Please view the entire report and join the conversation at ottawa.taskforcereport.ca
The 82-page report contains eight recommendations dealing with governance, investment and citizen centricity We will be tabling it at the Corporate Services Committee later this afternoon and begin work on reviewing how the city can adopt their recomendations.
Task Force Chair Rob Collins outlined details of the report during the Mayor’s Breakfast series this morning and was joined by fellow members Ben Robataille, Michael Turner, Professor Gerald Grant, Robert Thompson, Andy Moffat, Ed Shepherdson and Kelly Kubrick.
I would like to thank each of them for their hard work. They have done an outstanding service for the citizens of Ottawa and I commend them for delivering a clear, concise report outlining how we can improve our communications with residents. Their recommendations, in particular those dealing with governance, can fundamentally transform our City government for the better.
The Task Force concluded that the benefits of exploiting proven, successful information technology tools and applications, should deliver improvements that will help the City of Ottawa break the lock-step relationship between City growth and growth in staffing and budgets.
Over the long-term, the Task Force believes cutting the costs associated with growth could deliver significant savings when measured against the City’s $2.1 billion budget.

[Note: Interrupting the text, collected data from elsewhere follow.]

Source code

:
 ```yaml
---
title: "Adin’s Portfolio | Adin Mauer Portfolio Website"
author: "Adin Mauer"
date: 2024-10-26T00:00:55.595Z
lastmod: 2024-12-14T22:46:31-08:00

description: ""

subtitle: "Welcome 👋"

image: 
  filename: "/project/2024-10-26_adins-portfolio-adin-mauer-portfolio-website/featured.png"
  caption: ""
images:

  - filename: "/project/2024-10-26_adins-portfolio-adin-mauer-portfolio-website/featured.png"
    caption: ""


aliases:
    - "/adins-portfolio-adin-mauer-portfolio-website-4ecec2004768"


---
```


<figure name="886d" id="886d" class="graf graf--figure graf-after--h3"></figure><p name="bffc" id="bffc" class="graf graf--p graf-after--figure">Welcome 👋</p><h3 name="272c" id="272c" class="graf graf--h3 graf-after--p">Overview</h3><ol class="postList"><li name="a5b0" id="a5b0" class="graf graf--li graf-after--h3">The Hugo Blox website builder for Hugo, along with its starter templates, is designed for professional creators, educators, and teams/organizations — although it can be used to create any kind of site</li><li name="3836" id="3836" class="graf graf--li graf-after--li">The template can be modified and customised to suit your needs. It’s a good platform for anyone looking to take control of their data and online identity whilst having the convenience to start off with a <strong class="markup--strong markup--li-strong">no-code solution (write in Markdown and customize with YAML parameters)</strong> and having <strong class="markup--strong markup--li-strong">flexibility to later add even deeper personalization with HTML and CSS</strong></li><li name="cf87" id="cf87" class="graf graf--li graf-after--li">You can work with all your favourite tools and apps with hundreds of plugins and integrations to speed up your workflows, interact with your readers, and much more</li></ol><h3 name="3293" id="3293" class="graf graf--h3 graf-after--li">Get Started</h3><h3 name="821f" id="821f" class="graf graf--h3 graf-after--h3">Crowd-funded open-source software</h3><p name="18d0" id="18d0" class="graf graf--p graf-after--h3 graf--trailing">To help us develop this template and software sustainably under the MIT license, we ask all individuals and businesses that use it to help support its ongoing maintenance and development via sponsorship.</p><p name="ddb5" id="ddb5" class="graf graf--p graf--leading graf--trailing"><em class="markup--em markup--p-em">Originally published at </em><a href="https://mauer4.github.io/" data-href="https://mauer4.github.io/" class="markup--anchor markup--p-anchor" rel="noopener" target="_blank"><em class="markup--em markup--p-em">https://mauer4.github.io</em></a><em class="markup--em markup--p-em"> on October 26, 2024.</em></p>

Conservative estimates show Ottawa’s population growing to one million peoplein the near future. This represents a 23 per cent increase in population from the 2006 census figure of 812,129. To accommodate this growing population, the City’s operating costs are likely to grow by at least 20 per cent based on current trends.
However, the Task Force suggests that efficiencies gained from investing wisely in information technology and managing it intelligently could offset virtually all of that 20 per cent growth in operating costs.